Beginning at the line containing "4 .[超越图灵机——论人工" in the material below and ending at the line containing "6 .[人工智能各种技术与算", return each line exactly and add nothing.

• • • • •

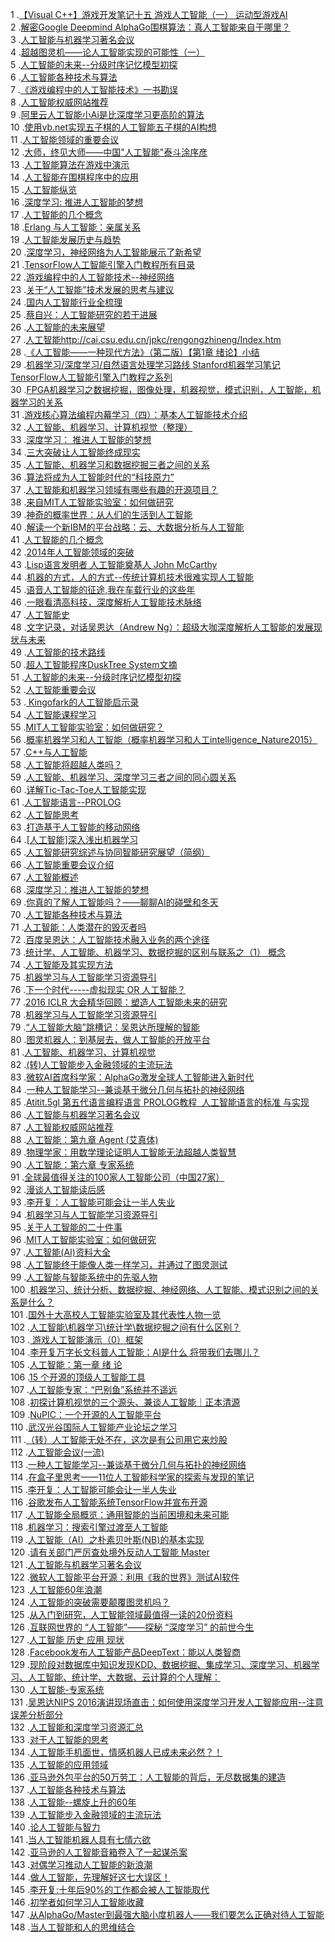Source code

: 1 .[【Visual C++】游戏开发笔记十五  游戏人工智能（一）  运动型游戏AI](http://blog.csdn.net/zhmxy555/article/details/7434317?locationNum=8&fps=1)  
2 .[解密Google Deepmind AlphaGo围棋算法：真人工智能来自于哪里？](http://blog.csdn.net/songrotek/article/details/50610684?locationNum=2&fps=1)  
3 .[人工智能与机器学习著名会议](http://blog.csdn.net/blow_jj/article/details/2415305?locationNum=15&fps=1)  
4 .[超越图灵机——论人工智能实现的可能性（一）](http://blog.csdn.net/universee/article/details/761679?locationNum=13&fps=1)  
5 .[人工智能的未来--分级时序记忆模型初探](http://blog.csdn.net/cuiwow/article/details/6232061?locationNum=8&fps=1)  
6 .[人工智能各种技术与算法](http://blog.csdn.net/u013524455/article/details/18766411?locationNum=7&fps=1)  
7 .[《游戏编程中的人工智能技术》一书勘误](http://blog.csdn.net/zzwu/article/details/8762024?locationNum=2&fps=1)  
8 .[人工智能权威网站推荐](http://blog.csdn.net/dennis2k/article/details/1609268?locationNum=15&fps=1)  
9 .[阿里云人工智能小Ai是比深度学习更高阶的算法](http://blog.csdn.net/cloudtechtime/article/details/51107624?locationNum=11&fps=1)  
10 .[使用vb.net实现五子棋的人工智能五子棋的AI构想](http://blog.csdn.net/myripc/article/details/226667?locationNum=10&fps=1)  
11 .[人工智能领域的重要会议](http://blog.csdn.net/luckydongbin/article/details/2155025?locationNum=11&fps=1)  
12 .[大师，终见大师——中国"人工智能"泰斗涂序彦](http://blog.csdn.net/qyangxjtu/article/details/1887196?locationNum=9&fps=1)  
13 .[人工智能算法在游戏中演示](http://blog.csdn.net/jiangcaiyang123/article/details/8762365?locationNum=3&fps=1)  
14 .[人工智能在围棋程序中的应用](http://blog.csdn.net/flancfly/article/details/652579?locationNum=12&fps=1)  
15 .[人工智能纵览](http://blog.csdn.net/ljy1988123/article/details/7726519?locationNum=6&fps=1)  
16 .[深度学习: 推进人工智能的梦想](http://blog.csdn.net/peghoty/article/details/9456147?locationNum=1&fps=1)  
17 .[人工智能的几个概念](http://blog.csdn.net/rainbowsummer/article/details/5343229?locationNum=2&fps=1)  
18 .[Erlang 与人工智能：亲属关系](http://blog.csdn.net/lawme/article/details/3739495?locationNum=2&fps=1)  
19 .[人工智能发展历史与趋势](http://blog.csdn.net/gjf20064280314/article/details/4274435?locationNum=15&fps=1)  
20 .[深度学习，神经网络为人工智能展示了新希望](http://blog.csdn.net/zhoubl668/article/details/45560485?locationNum=7&fps=1)  
21 .[TensorFlow人工智能引擎入门教程所有目录](http://blog.csdn.net/u012556077/article/details/51475713?locationNum=4&fps=1)  
22 .[游戏编程中的人工智能技术--神经网络](http://blog.csdn.net/wolf96/article/details/39578899?locationNum=13&fps=1)  
23 .[关于“人工智能”技术发展的思考与建议](http://blog.csdn.net/dazui/article/details/1481181?locationNum=15&fps=1)  
24 .[国内人工智能行业全梳理](http://blog.csdn.net/geekmanong/article/details/51331986?locationNum=8&fps=1)  
25 .[蔡自兴：人工智能研究的若干进展](http://blog.csdn.net/junecau/article/details/6963662?locationNum=1&fps=1)  
26 .[人工智能的未来展望](http://blog.csdn.net/wanghaiping1993/article/details/42156459?locationNum=12&fps=1)  
27 .[人工智能http://cai.csu.edu.cn/jpkc/rengongzhineng/Index.htm](http://blog.csdn.net/chief1985/article/details/1892922?locationNum=12&fps=1)  
28 .[《人工智能——一种现代方法》（第二版）【第1章 绪论】小结](http://blog.csdn.net/BetaBin/article/details/7798559?locationNum=7&fps=1)  
29 .[机器学习/深度学习/自然语言处理学习路线    Stanford机器学习笔记  TensorFlow人工智能引擎入门教程之系列](http://blog.csdn.net/zkl99999/article/details/51424282?locationNum=1&fps=1)  
30 .[FPGA机器学习之数据挖掘，图像处理，机器视觉，模式识别，人工智能，机器学习的关系](http://blog.csdn.net/my_share/article/details/42361383?locationNum=12&fps=1)  
31 .[游戏核心算法编程内幕学习（四）：基本人工智能技术介绍](http://blog.csdn.net/huiguimoyu/article/details/19758835?locationNum=5&fps=1)  
32 .[人工智能、机器学习、计算机视觉（整理）](http://blog.csdn.net/j_study/article/details/7903302?locationNum=12&fps=1)  
33 .[深度学习： 推进人工智能的梦想](http://blog.csdn.net/xiahouzuoxin/article/details/9734393?locationNum=6&fps=1)  
34 .[三大突破让人工智能终成现实](http://blog.csdn.net/asqi1/article/details/40823157?locationNum=13&fps=1)  
35 .[人工智能、机器学习和数据挖掘三者之间的关系](http://blog.csdn.net/jdbc/article/details/44602147?locationNum=4&fps=1)  
36 .[算法将成为人工智能时代的“科技原力”](http://blog.csdn.net/English0523/article/details/52942318?locationNum=14&fps=1)  
37 .[人工智能和机器学习领域有哪些有趣的开源项目？](http://blog.csdn.net/gx19862005/article/details/46442521?locationNum=14&fps=1)  
38 .[来自MIT人工智能实验室：如何做研究](http://blog.csdn.net/snleo/article/details/708474?locationNum=6&fps=1)  
39 .[神奇的概率世界：从人们的生活到人工智能](http://blog.csdn.net/kklots/article/details/9010171?locationNum=14&fps=1)  
40 .[解读一个新IBM的平台战略：云、大数据分析与人工智能](http://blog.csdn.net/cloudtechtime/article/details/53030143?locationNum=8&fps=1)  
41 .[人工智能的几个概念](http://blog.csdn.net/ria4com/article/details/37758439?locationNum=9&fps=1)  
42 .[2014年人工智能领域的突破](http://blog.csdn.net/u012162613/article/details/42265845?locationNum=4&fps=1)  
43 .[Lisp语言发明者 人工智能奠基人 John McCarthy](http://blog.csdn.net/ttwwok/article/details/15349301?locationNum=1&fps=1)  
44 .[机器的方式，人的方式--传统计算机技术很难实现人工智能](http://blog.csdn.net/dog250/article/details/5303336?locationNum=2&fps=1)  
45 .[语音人工智能的征途,我在车载行业的这些年](http://blog.csdn.net/qq_26787115/article/details/52701869?locationNum=4&fps=1)  
46 .[一眼看清高科技，深度解析人工智能技术脉络](http://blog.csdn.net/asqi1/article/details/39495193?locationNum=4&fps=1)  
47 .[人工智能史](http://blog.csdn.net/memray/article/details/50455915?locationNum=1&fps=1)  
48 .[文字记录，对话吴恩达（Andrew Ng）：超级大咖深度解析人工智能的发展现状与未来](http://blog.csdn.net/CSDN_xiaodao/article/details/51158645?locationNum=10&fps=1)  
49 .[人工智能的技术路线](http://blog.csdn.net/u011023036/article/details/49456129?locationNum=11&fps=1)  
50 .[超人工智能程序DuskTree System文摘](http://blog.csdn.net/alaclp/article/details/6369022?locationNum=8&fps=1)  
51 .[人工智能的未来--分级时序记忆模型初探](http://blog.csdn.net/c395565746c/article/details/6234982?locationNum=10&fps=1)  
52 .[人工智能重要会议](http://blog.csdn.net/gqm1982/article/details/1339908?locationNum=7&fps=1)  
53 .[ Kingofark的人工智能启示录](http://blog.csdn.net/hejishan/article/details/2263544?locationNum=13&fps=1)  
54 .[人工智能课程学习](http://blog.csdn.net/u011023036/article/details/49456135?locationNum=5&fps=1)  
55 .[MIT人工智能实验室：如何做研究？](http://blog.csdn.net/jj12345jj198999/article/details/8226161?locationNum=3&fps=1)  
56 .[概率机器学习和人工智能（概率机器学习和人工intelligence_Nature2015）](http://blog.csdn.net/tsb831211/article/details/52026443?locationNum=1&fps=1)  
57 .[C++与人工智能](http://blog.csdn.net/flyoverthegrass/article/details/5149681?locationNum=5&fps=1)  
58 .[人工智能将超越人类吗？](http://blog.csdn.net/turingbooks/article/details/51330062?locationNum=7&fps=1)  
59 .[人工智能、机器学习、深度学习三者之间的同心圆关系](http://blog.csdn.net/imail2016/article/details/52086061?locationNum=10&fps=1)  
60 .[详解Tic-Tac-Toe人工智能实现](http://blog.csdn.net/jinzheng069/article/details/8754876?locationNum=14&fps=1)  
61 .[人工智能语言--PROLOG](http://blog.csdn.net/kavadina/article/details/2567217?locationNum=10&fps=1)  
62 .[人工智能思考](http://blog.csdn.net/u011937377/article/details/12274743?locationNum=5&fps=1)  
63 .[打造基于人工智能的移动网络](http://blog.csdn.net/huawei_eSDK/article/details/52088032?locationNum=2&fps=1)  
64 .[[人工智能]深入浅出机器学习](http://blog.csdn.net/BaiHuaXiu123/article/details/54090652?locationNum=3&fps=1)  
65 .[人工智能研究综述与协同智能研究展望（简纲）](http://blog.csdn.net/geneculture/article/details/7802862?locationNum=4&fps=1)  
66 .[人工智能重要会议介绍](http://blog.csdn.net/why4000/article/details/4154214?locationNum=6&fps=1)  
67 .[人工智能概述](http://blog.csdn.net/tfygg/article/details/46664755?locationNum=15&fps=1)  
68 .[深度学习：推进人工智能的梦想](http://blog.csdn.net/xulinshadow701/article/details/17335111?locationNum=10&fps=1)  
69 .[你真的了解人工智能吗？——聊聊AI的碰壁和冬天](http://blog.csdn.net/hellonlp/article/details/50953127?locationNum=14&fps=1)  
70 .[人工智能各种技术与算法](http://blog.csdn.net/ria4com/article/details/37757617?locationNum=11&fps=1)  
71 .[人工智能：人类潜在的毁灭者吗](http://blog.csdn.net/shililu/article/details/10022239?locationNum=4&fps=1)  
72 .[百度吴恩达：人工智能技术融入业务的两个途径](http://blog.csdn.net/bestlove12345/article/details/51952722?locationNum=4&fps=1)  
73 .[统计学、人工智能、机器学习、数据挖掘的区别与联系之（1）  概念](http://blog.csdn.net/anticevc/article/details/51704507?locationNum=6&fps=1)  
74 .[人工智能及其实现方法](http://blog.csdn.net/u011023036/article/details/49454969?locationNum=11&fps=1)  
75 .[机器学习与人工智能学习资源导引](http://blog.csdn.net/alec1987/article/details/6121419?locationNum=2&fps=1)  
76 .[下一个时代-----虚拟现实 OR 人工智能？](http://blog.csdn.net/wwwang89123/article/details/39762775?locationNum=7&fps=1)  
77 .[2016 ICLR 大会精华回顾：塑造人工智能未来的研究](http://blog.csdn.net/tsb831211/article/details/51822124?locationNum=12&fps=1)  
78 .[机器学习与人工智能学习资源导引](http://blog.csdn.net/zhaoyue007101/article/details/7971188?locationNum=1&fps=1)  
79 .[“人工智能大脑”跳槽记：吴恩达所理解的智能](http://blog.csdn.net/starzhou/article/details/51232319?locationNum=15&fps=1)  
80 .[图灵机器人：到基层去，做人工智能的开放平台](http://blog.csdn.net/asqi1/article/details/40977441?locationNum=3&fps=1)  
81 .[人工智能、机器学习、计算机视觉](http://blog.csdn.net/ria4com/article/details/37758449?locationNum=3&fps=1)  
82 .[(转)人工智能步入金融领域的主流玩法](http://blog.csdn.net/wowotuo/article/details/52930820?locationNum=13&fps=1)  
83 .[微软AI首席科学家：AlphaGo激发全球人工智能进入新时代](http://blog.csdn.net/cloudtechtime/article/details/50961877?locationNum=8&fps=1)  
84 .[一种人工智能学习--兼谈基于微分几何与拓扑的神经网络](http://blog.csdn.net/hjwang1/article/details/52194739?locationNum=2&fps=1)  
85 .[Atitit.5gl 第五代语言编程语言 PROLOG教程  人工智能语言的标准 与实现](http://blog.csdn.net/attilax/article/details/50711827?locationNum=13&fps=1)  
86 .[人工智能与机器学习著名会议](http://blog.csdn.net/zjxiaolu/article/details/38339361?locationNum=12&fps=1)  
87 .[人工智能权威网站推荐](http://blog.csdn.net/chunguangtang/article/details/5306150?locationNum=2&fps=1)  
88 .[人工智能：第九章 Agent (艾真体)](http://blog.csdn.net/GarfieldEr007/article/details/50210141?locationNum=12&fps=1)  
89 .[物理学家：用数学理论证明人工智能无法超越人类智慧](http://blog.csdn.net/kevin_IoT/article/details/50222493?locationNum=8&fps=1)  
90 .[人工智能：第六章 专家系统](http://blog.csdn.net/GarfieldEr007/article/details/50210103?locationNum=3&fps=1)  
91 .[全球最值得关注的100家人工智能公司（中国27家）](http://blog.csdn.net/chenjunji123456/article/details/52857797?locationNum=9&fps=1)  
92 .[漫谈人工智能读后感](http://blog.csdn.net/u013473520/article/details/50382668?locationNum=8&fps=1)  
93 .[李开复：人工智能可能会让一半人失业](http://blog.csdn.net/starzhou/article/details/51760320?locationNum=12&fps=1)  
94 .[机器学习与人工智能学习资源导引](http://blog.csdn.net/u014032673/article/details/40348259?locationNum=13&fps=1)  
95 .[关于人工智能的二十件事](http://blog.csdn.net/shanglianlm/article/details/49585077?locationNum=5&fps=1)  
96 .[MIT人工智能实验室：如何做研究](http://blog.csdn.net/tozhangning/article/details/8285456?locationNum=4&fps=1)  
97 .[人工智能(AI)资料大全](http://blog.csdn.net/RandyLeonard/article/details/50146871?locationNum=5&fps=1)  
98 .[人工智能终于能像人类一样学习，并通过了图灵测试](http://blog.csdn.net/starzhou/article/details/50276637?locationNum=11&fps=1)  
99 .[人工智能与智能系统中的先驱人物](http://blog.csdn.net/u010435381/article/details/8915902?locationNum=7&fps=1)  
100 .[机器学习、统计分析、数据挖掘、神经网络、人工智能、模式识别之间的关系是什么？](http://blog.csdn.net/u011023036/article/details/49463995?locationNum=13&fps=1)  
101 .[国外十大高校人工智能实验室及其代表性人物一览](http://blog.csdn.net/x_r_su/article/details/53043465?locationNum=14&fps=1)  
102 .[人工智能\机器学习\统计学\数据挖掘之间有什么区别？](http://blog.csdn.net/sinat_25357975/article/details/51167101?locationNum=10&fps=1)  
103 .[ 游戏人工智能演示（0）框架](http://blog.csdn.net/gudesheng/article/details/2169004?locationNum=11&fps=1)  
104 .[李开复万字长文科普人工智能：AI是什么 将带我们去哪儿？](http://blog.csdn.net/GarfieldEr007/article/details/51684458?locationNum=7&fps=1)  
105 .[人工智能：第一章 绪 论](http://blog.csdn.net/GarfieldEr007/article/details/50209965?locationNum=13&fps=1)  
106 .[15 个开源的顶级人工智能工具](http://blog.csdn.net/hmy1106/article/details/52817177?locationNum=7&fps=1)  
107 .[人工智能专家：“巴别鱼”系统并不遥远](http://blog.csdn.net/tianshi_1105/article/details/21378883?locationNum=14&fps=1)  
108 .[初探计算机视觉的三个源头、兼谈人工智能｜正本清源](http://blog.csdn.net/mlh792988560/article/details/53348659?locationNum=11&fps=1)  
109 .[NuPIC：一个开源的人工智能平台](http://blog.csdn.net/gx19862005/article/details/46439935?locationNum=14&fps=1)  
110 .[武汉光谷国际人工智能产业论坛之学习](http://blog.csdn.net/dcxhun3/article/details/53381655?locationNum=10&fps=1)  
111 .[（转）人工智能无处不在，这次是有公司用它来炒股](http://blog.csdn.net/wowotuo/article/details/53264258?locationNum=13&fps=1)  
112 .[人工智能会议(一流)](http://blog.csdn.net/u011860731/article/details/36686795?locationNum=3&fps=1)  
113 .[一种人工智能学习--兼谈基于微分几何与拓扑的神经网络](http://blog.csdn.net/hjwang1/article/details/52317747?locationNum=9&fps=1)  
114 .[在盒子里思考——11位人工智能科学家的探索与发现的笔记](http://blog.csdn.net/newfayi/article/details/49205583?locationNum=1&fps=1)  
115 .[李开复：人工智能可能会让一半人失业](http://blog.csdn.net/Andrewniu/article/details/52219786?locationNum=3&fps=1)  
116 .[谷歌发布人工智能系统TensorFlow并宣布开源](http://blog.csdn.net/danteLiujie/article/details/51966689?locationNum=5&fps=1)  
117 .[人工智能全局概览：通用智能的当前困境和未来可能](http://blog.csdn.net/lionzl/article/details/52142151?locationNum=5&fps=1)  
118 .[机器学习：搜索引擎过渡至人工智能](http://blog.csdn.net/u012556077/article/details/47905005?locationNum=6&fps=1)  
119 .[人工智能（AI）之朴素贝叶斯(NB)的基本实现](http://blog.csdn.net/u013816144/article/details/50347161?locationNum=7&fps=1)  
120 .[请有关部门严厉查处境外反动人工智能 Master](http://blog.csdn.net/kimqcn4/article/details/54091539?locationNum=3&fps=1)  
121 .[人工智能与机器学习著名会议](http://blog.csdn.net/ycz28/article/details/21299459?locationNum=1&fps=1)  
122 .[微软人工智能平台开源：利用《我的世界》测试AI软件](http://blog.csdn.net/Real_Myth/article/details/51868484?locationNum=4&fps=1)  
123 .[人工智能60年浪潮](http://blog.csdn.net/xuxiatian/article/details/53080227?locationNum=15&fps=1)  
124 .[人工智能的突破需要颠覆图灵机吗？](http://blog.csdn.net/csshuke/article/details/50954043?locationNum=9&fps=1)  
125 .[从入门到研究，人工智能领域最值得一读的20份资料](http://blog.csdn.net/roslei/article/details/53490157?locationNum=9&fps=1)  
126 .[互联网世界的 “人工智能”——探秘 “深度学习” 的前世今生](http://blog.csdn.net/zjxiaolu/article/details/48049681?locationNum=9&fps=1)  
127 .[人工智能 历史 应用 现状](http://blog.csdn.net/luojin2003529/article/details/51460321?locationNum=6&fps=1)  
128 .[Facebook发布人工智能产品DeepText：能以人类智商](http://blog.csdn.net/Real_Myth/article/details/51588263?locationNum=15&fps=1)  
129 .[现阶段对数据库中知识发现KDD、数据挖掘、集成学习、深度学习、机器学习、人工智能、统计学、大数据、云计算的个人理解：](http://blog.csdn.net/zhangshoubin55/article/details/52254321?locationNum=6&fps=1)  
130 .[人工智能-专家系统](http://blog.csdn.net/HE_2014_08010103_/article/details/44264819?locationNum=10&fps=1)  
131 .[吴恩达NIPS 2016演讲现场直击：如何使用深度学习开发人工智能应用--注意误差分析部分](http://blog.csdn.net/xuxiatian/article/details/53534271?locationNum=3&fps=1)  
132 .[人工智能和深度学习资源汇总](http://blog.csdn.net/yas12345678/article/details/53026884?locationNum=12&fps=1)  
133 .[对于人工智能的思考](http://blog.csdn.net/u010168422/article/details/50931342?locationNum=9&fps=1)  
134 .[人工智能手机面世，情感机器人已成未来必然？！](http://blog.csdn.net/loveszx/article/details/53909653?locationNum=5&fps=1)  
135 .[人工智能的应用领域](http://blog.csdn.net/a421131/article/details/45200949?locationNum=9&fps=1)  
136 .[亚马逊外包平台的50万劳工：人工智能的背后，无尽数据集的建造](http://blog.csdn.net/starzhou/article/details/53761872?locationNum=11&fps=1)  
137 .[人工智能各种技术与算法](http://blog.csdn.net/zhuxiaoping54532/article/details/53419040?locationNum=2&fps=1)  
138 .[人工智能--螺旋上升的60年](http://blog.csdn.net/youyuyixiu/article/details/52971395?locationNum=1&fps=1)  
139 .[人工智能步入金融领域的主流玩法](http://blog.csdn.net/xuxiatian/article/details/53894706?locationNum=6&fps=1)  
140 .[论人工智能与智力](http://blog.csdn.net/qq_35455477/article/details/52105826?locationNum=9&fps=1)  
141 .[当人工智能机器人具有七情六欲](http://blog.csdn.net/qq_20523315/article/details/49358931?locationNum=10&fps=1)  
142 .[亚马逊的人工智能音箱卷入了一起谋杀案](http://blog.csdn.net/looper66/article/details/53999526?locationNum=14&fps=1)  
143 .[对偶学习推动人工智能的新浪潮](http://blog.csdn.net/u010635393/article/details/53894421?locationNum=8&fps=1)  
144 .[做人工智能，先理解好这七大误区！](http://blog.csdn.net/dashenghuahua/article/details/54091782?locationNum=8&fps=1)  
145 .[李开复:十年后90%的工作都会被人工智能取代](http://blog.csdn.net/forest_fire/article/details/53500909?locationNum=15&fps=1)  
146 .[初学者如何学习人工智能收藏](http://blog.csdn.net/wang_y_long/article/details/53871792?locationNum=11&fps=1)  
147 .[从AlphaGo/Master到最强大脑小度机器人——我们要怎么正确对待人工智能](http://blog.csdn.net/xiaoxiao_wen/article/details/54237074?locationNum=5&fps=1)  
148 .[当人工智能和人的思维结合](http://blog.csdn.net/qq_34858027/article/details/53557722?locationNum=6&fps=1)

• • • • •

**RESULT BELOW**.
4 .[超越图灵机——论人工智能实现的可能性（一）](http://blog.csdn.net/universee/article/details/761679?locationNum=13&fps=1)  
5 .[人工智能的未来--分级时序记忆模型初探](http://blog.csdn.net/cuiwow/article/details/6232061?locationNum=8&fps=1)  
6 .[人工智能各种技术与算法](http://blog.csdn.net/u013524455/article/details/18766411?locationNum=7&fps=1)  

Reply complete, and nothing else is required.